By Catherine Burton
Summer is a time to relax and enjoy the warm weather or wade into the water on the shores of a welcoming lake. But just beneath the peace and tranquility lies data; measurements of increasingly hot weather, drought, mud slides, consumer spending and traffic.
Businesses and public agencies are collecting data points at all times, from an ever-increasing number of sensors connected and remote, all over our planet. The Landsat 7 and 8 satellites alone collect 1,200 images per day at approximately 1GB per image, and the Copernicus Program Sentinel fleet soon will produce 10TB per day of free and open data.
Remotely sensed imagery, combined with location data collected locally or via connected devices, exponentially compounds the ways to analyze spatially.
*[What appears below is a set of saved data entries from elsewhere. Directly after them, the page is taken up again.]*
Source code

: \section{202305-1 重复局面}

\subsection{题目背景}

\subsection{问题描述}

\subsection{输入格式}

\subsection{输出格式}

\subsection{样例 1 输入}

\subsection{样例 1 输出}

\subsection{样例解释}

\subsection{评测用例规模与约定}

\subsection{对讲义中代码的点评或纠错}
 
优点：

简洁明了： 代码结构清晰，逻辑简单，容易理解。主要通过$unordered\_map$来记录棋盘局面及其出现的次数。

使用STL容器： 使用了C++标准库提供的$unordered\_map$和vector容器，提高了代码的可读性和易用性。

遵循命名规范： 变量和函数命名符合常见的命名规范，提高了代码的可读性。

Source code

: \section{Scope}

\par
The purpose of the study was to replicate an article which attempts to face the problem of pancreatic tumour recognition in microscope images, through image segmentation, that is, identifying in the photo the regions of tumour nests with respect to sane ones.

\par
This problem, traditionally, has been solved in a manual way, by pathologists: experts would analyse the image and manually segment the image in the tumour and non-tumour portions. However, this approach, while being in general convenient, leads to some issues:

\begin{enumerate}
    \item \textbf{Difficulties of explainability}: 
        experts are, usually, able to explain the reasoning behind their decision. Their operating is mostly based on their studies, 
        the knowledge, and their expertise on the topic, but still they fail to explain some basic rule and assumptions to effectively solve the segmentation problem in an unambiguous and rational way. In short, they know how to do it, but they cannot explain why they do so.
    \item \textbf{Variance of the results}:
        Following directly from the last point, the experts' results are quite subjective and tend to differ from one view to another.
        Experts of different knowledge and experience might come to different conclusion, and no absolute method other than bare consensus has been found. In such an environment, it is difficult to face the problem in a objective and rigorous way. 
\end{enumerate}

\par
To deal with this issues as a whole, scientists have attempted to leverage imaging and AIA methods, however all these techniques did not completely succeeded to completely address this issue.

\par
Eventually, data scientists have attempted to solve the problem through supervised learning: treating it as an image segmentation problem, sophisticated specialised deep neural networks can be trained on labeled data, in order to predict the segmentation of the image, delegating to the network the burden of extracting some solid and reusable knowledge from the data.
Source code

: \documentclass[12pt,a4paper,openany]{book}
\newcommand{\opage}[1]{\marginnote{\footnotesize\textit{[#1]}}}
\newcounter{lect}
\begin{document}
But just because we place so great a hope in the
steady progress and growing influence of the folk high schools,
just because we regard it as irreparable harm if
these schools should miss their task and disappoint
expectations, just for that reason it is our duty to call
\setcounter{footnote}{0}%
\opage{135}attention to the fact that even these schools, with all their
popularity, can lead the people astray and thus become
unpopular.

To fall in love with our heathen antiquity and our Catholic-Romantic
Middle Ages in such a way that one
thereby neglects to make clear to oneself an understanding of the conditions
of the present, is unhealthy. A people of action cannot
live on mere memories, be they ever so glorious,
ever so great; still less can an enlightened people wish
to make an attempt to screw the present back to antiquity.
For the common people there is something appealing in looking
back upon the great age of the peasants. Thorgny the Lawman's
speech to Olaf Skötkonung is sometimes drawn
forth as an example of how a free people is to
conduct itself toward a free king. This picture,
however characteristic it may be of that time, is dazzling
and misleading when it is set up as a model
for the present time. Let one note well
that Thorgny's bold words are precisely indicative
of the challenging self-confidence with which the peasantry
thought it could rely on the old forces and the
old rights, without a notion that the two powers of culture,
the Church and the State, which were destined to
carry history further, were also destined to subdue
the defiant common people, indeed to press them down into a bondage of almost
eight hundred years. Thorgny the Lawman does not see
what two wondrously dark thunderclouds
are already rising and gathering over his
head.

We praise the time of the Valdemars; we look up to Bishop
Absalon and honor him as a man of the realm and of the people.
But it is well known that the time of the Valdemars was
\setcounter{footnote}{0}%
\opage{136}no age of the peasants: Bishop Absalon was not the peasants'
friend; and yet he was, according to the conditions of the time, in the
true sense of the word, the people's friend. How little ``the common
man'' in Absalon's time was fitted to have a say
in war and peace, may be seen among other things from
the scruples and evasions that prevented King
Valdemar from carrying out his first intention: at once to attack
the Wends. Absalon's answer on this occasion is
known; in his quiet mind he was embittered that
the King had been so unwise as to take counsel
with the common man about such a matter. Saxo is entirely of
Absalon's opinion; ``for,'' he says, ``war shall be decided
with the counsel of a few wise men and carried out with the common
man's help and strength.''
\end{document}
A few years back, 20 million geospatial records were considered a lot of data, says Ragi Burhum, CEO of AmigoCloud. Tracking only 10 sensors (e.g., car, smartwatch, etc.) at one-second intervals easily generates more than 315 million records a year.
To help Earth observation (EO) at Big Data scales, teams outside GIS and remote sensing are increasingly rising to the challenge to understand data sources, management and processing.
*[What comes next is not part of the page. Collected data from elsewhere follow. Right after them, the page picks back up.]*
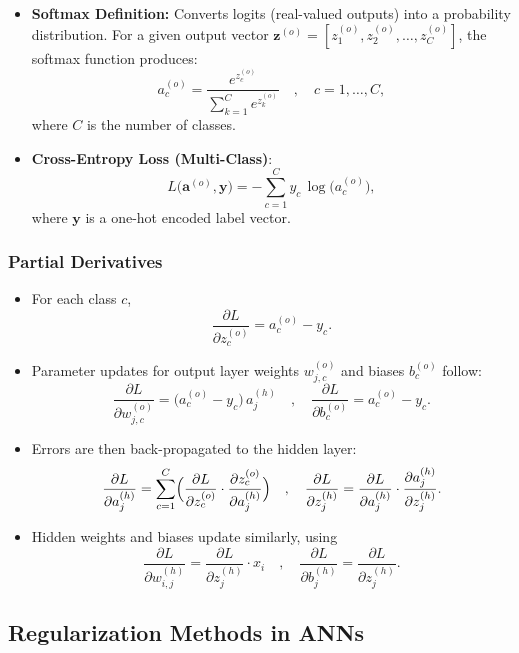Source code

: \documentclass{article}
\begin{document}
\begin{itemize}
    \item \textbf{Softmax Definition:} Converts logits (real-valued outputs) into a probability distribution. For a given output vector $\mathbf{z}^{(o)} = [z_1^{(o)}, z_2^{(o)},\ldots, z_C^{(o)}]$, the softmax function produces:
    \[
    a_{c}^{(o)} 
    = \frac{e^{z_{c}^{(o)}}}{\sum_{k=1}^{C} e^{z_{k}^{(o)}}}
    \quad,\quad c = 1,\ldots, C,
    \]
    where $C$ is the number of classes.
    \item \textbf{Cross-Entropy Loss (Multi-Class)}:
    \[
    L\bigl(\mathbf{a}^{(o)}, \mathbf{y}\bigr)
    = -\sum_{c=1}^{C} y_c \,\log\bigl(a_{c}^{(o)}\bigr),
    \]
    where $\mathbf{y}$ is a one-hot encoded label vector.
\end{itemize}

\subsubsection{Partial Derivatives}

\begin{itemize}
    \item For each class $c$, 
    \[
    \frac{\partial L}{\partial z_{c}^{(o)}}
    = a_{c}^{(o)} - y_{c}.
    \]
    \item Parameter updates for output layer weights $w_{j,c}^{(o)}$ and biases $b_{c}^{(o)}$ follow:
    \[
    \frac{\partial L}{\partial w_{j,c}^{(o)}} 
    = \bigl(a_{c}^{(o)} - y_c\bigr)\, a_{j}^{(h)}
    \quad,\quad
    \frac{\partial L}{\partial b_{c}^{(o)}}
    = a_{c}^{(o)} - y_c.
    \]
    \item Errors are then back-propagated to the hidden layer:
    \[
    \frac{\partial L}{\partial a_{j}^{(h)}}
    = \sum_{c=1}^{C} \Bigl(\frac{\partial L}{\partial z_{c}^{(o)}} \cdot \frac{\partial z_{c}^{(o)}}{\partial a_{j}^{(h)}}\Bigr)
    \quad,\quad
    \frac{\partial L}{\partial z_{j}^{(h)}}
    = \frac{\partial L}{\partial a_{j}^{(h)}} \cdot \frac{\partial a_{j}^{(h)}}{\partial z_{j}^{(h)}}.
    \]
    \item Hidden weights and biases update similarly, using
    \[
    \frac{\partial L}{\partial w_{i,j}^{(h)}} 
    = \frac{\partial L}{\partial z_{j}^{(h)}} \cdot x_i
    \quad,\quad
    \frac{\partial L}{\partial b_{j}^{(h)}} 
    = \frac{\partial L}{\partial z_{j}^{(h)}}.
    \]
\end{itemize}

\subsection{Regularization Methods in ANNs}
\end{document}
GIS and remote-sensing skills don't often correlate with skills for building scalable systems, notes Robin Kraft, product manager at Planet Labs.
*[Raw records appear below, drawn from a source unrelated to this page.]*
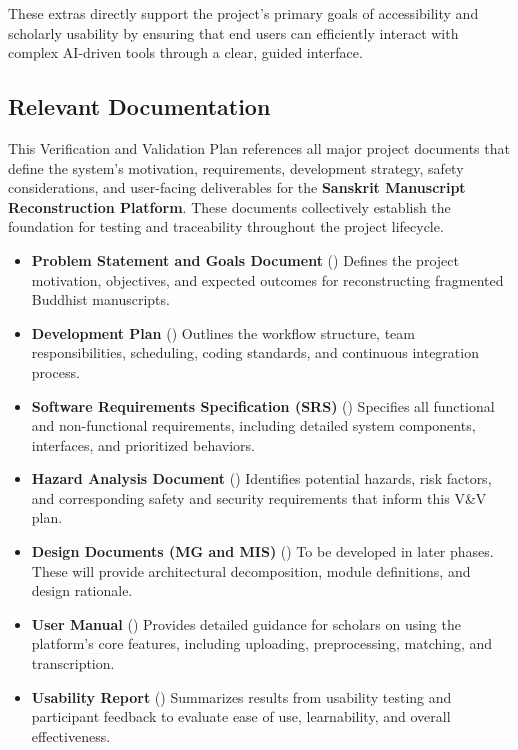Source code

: \documentclass[12pt, titlepage]{article}
\begin{document}
These extras directly support the project’s primary goals of accessibility and scholarly usability by ensuring that end users can efficiently interact with complex AI-driven tools through a clear, guided interface.

\subsection{Relevant Documentation}

This Verification and Validation Plan references all major project documents that define the system’s motivation, requirements, development strategy, safety considerations, and user-facing deliverables for the \textbf{Sanskrit Manuscript Reconstruction Platform}. These documents collectively establish the foundation for testing and traceability throughout the project lifecycle.

\begin{itemize}
    \item \textbf{Problem Statement and Goals Document} (\citet{ProblemStatement})  
    Defines the project motivation, objectives, and expected outcomes for reconstructing fragmented Buddhist manuscripts.

    \item \textbf{Development Plan} (\citet{DevelopmentPlan})  
    Outlines the workflow structure, team responsibilities, scheduling, coding standards, and continuous integration process.

    \item \textbf{Software Requirements Specification (SRS)} (\citet{SRS-Sanskrit-Ciphers})  
    Specifies all functional and non-functional requirements, including detailed system components, interfaces, and prioritized behaviors.

    \item \textbf{Hazard Analysis Document} (\citet{HazardAnalysis})  
    Identifies potential hazards, risk factors, and corresponding safety and security requirements that inform this V\&V plan.

    \item \textbf{Design Documents (MG and MIS)} (\citet{DesignDocs})  
    To be developed in later phases. These will provide architectural decomposition, module definitions, and design rationale.

    \item \textbf{User Manual} (\citet{UserManual})  
    Provides detailed guidance for scholars on using the platform’s core features, including uploading, preprocessing, matching, and transcription.

    \item \textbf{Usability Report} (\citet{UsabilityReport})  
    Summarizes results from usability testing and participant feedback to evaluate ease of use, learnability, and overall effectiveness.
\end{itemize}
\end{document}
Those wanting to take advantage of such data should prepare to learn new skills or hire a different type of person than previously needed. To derive value from large, complex datasets, success may be found by balancing a deep knowledge of man/land relationships and savvy practical experience in best-in-class tools.
There is a clear trend in students in [remote sensing] and geospatial graduate programs graduating with much stronger quantitative skills and programming capabilities than ever before, says Thomas Loveland, senior scientist at the U.S. Geological Survey (USGS).
As an example of Big Data that need to be accessible as quickly as possible, NASA/JAXA's GPM/GMI satellite sensor monitored Typhoon Hagupit in 2014. (Credit: NASA/JAXA/SSAI, Hal Pierce)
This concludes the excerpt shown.